Ha llamado mucho la atención el surgimiento de Podemos en España, en momentos en que tambalea la estabilidad del sistema de partidos ibérico. La izquierda ve con optimismo la expansión de una prédica antisistema en Europa, mientras que la derecha la tilda de populista y chavista. Lo cierto es que Pablo Iglesias y sus seguidores han renovado la oferta política y programática de la “madre patria”.
Un detalle inadvertido, sin embargo, es la composición profesional de la cúpula de Podemos. Sus cinco principales cabezas comparten un bagaje académico sólido.
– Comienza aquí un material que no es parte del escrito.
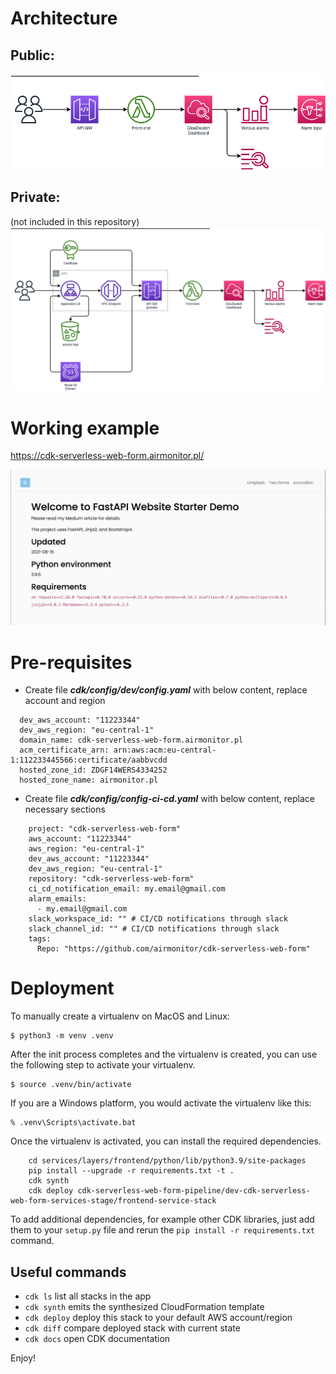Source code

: # Architecture
## Public:
![image](https://raw.githubusercontent.com/airmonitor/cdk-serverless-web-form/main/architecture/public.png)

## Private:
(not included in this repository)
![image](https://raw.githubusercontent.com/airmonitor/cdk-serverless-web-form/main/architecture/private.png)


# Working example

https://cdk-serverless-web-form.airmonitor.pl/

![website](https://raw.githubusercontent.com/airmonitor/cdk-serverless-web-form/main/architecture/website.png)

# Pre-requisites
* Create file ***cdk/config/dev/config.yaml*** with below content, replace account and region

```shell
  dev_aws_account: "11223344"
  dev_aws_region: "eu-central-1"
  domain_name: cdk-serverless-web-form.airmonitor.pl
  acm_certificate_arn: arn:aws:acm:eu-central-1:112233445566:certificate/aabbvcdd
  hosted_zone_id: ZDGF14WERS4334252
  hosted_zone_name: airmonitor.pl
```

* Create file ***cdk/config/config-ci-cd.yaml*** with below content, replace necessary sections
```shell
    project: "cdk-serverless-web-form"
    aws_account: "11223344"
    aws_region: "eu-central-1"
    dev_aws_account: "11223344"
    dev_aws_region: "eu-central-1"
    repository: "cdk-serverless-web-form"
    ci_cd_notification_email: my.email@gmail.com
    alarm_emails:
      - my.email@gmail.com
    slack_workspace_id: "" # CI/CD notifications through slack
    slack_channel_id: "" # CI/CD notifications through slack
    tags:
      Repo: "https://github.com/airmonitor/cdk-serverless-web-form"

```

# Deployment
To manually create a virtualenv on MacOS and Linux:

```
$ python3 -m venv .venv
```

After the init process completes and the virtualenv is created, you can use the following
step to activate your virtualenv.

```
$ source .venv/bin/activate
```

If you are a Windows platform, you would activate the virtualenv like this:

```
% .venv\Scripts\activate.bat
```

Once the virtualenv is activated, you can install the required dependencies.

```shell
    cd services/layers/frontend/python/lib/python3.9/site-packages
    pip install --upgrade -r requirements.txt -t .
    cdk synth
    cdk deploy cdk-serverless-web-form-pipeline/dev-cdk-serverless-web-form-services-stage/frontend-service-stack

```

To add additional dependencies, for example other CDK libraries, just add
them to your `setup.py` file and rerun the `pip install -r requirements.txt`
command.

## Useful commands

 * `cdk ls`          list all stacks in the app
 * `cdk synth`       emits the synthesized CloudFormation template
 * `cdk deploy`      deploy this stack to your default AWS account/region
 * `cdk diff`        compare deployed stack with current state
 * `cdk docs`        open CDK documentation

Enjoy!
De hecho, todos son catedráticos; cuatro en ciencia política y uno en filosofía. La formación intelectual no es casual: provee sustancia en el debate de ideas; y la práctica docente facilita habilidades para la comunicación política mediática. Fondo y forma comulgan en una alternativa política emergente, para evitar la expansión total de la desafección ciudadana.
Pero mientras la crisis del sistema político español produce “salvavidas” prolijos –estemos o no de acuerdo con sus tendencias ideológicas–, nuestra crisis doméstica es aprovechada por oportunistas de la farándula o las canteras militares. ¿Pero acaso está totalmente cerrada la posibilidad de outsiders académicos? ¿Acaso la renovación generacional de las ciencias sociales no alcanza para animarse a un proyecto político fundado en la solvencia del trabajo intelectual pero con vocación de llegar a las masas?
La medianía del debate sobre el futuro del país –donde la salida falsa es “más obras, más cemento”– requiere de nuevos portavoces para un gran shock institucional ad portas del bicentenario. Ningún partido u outsider parece capaz de plantearlo. ¿Habrá llegado la hora de la academia?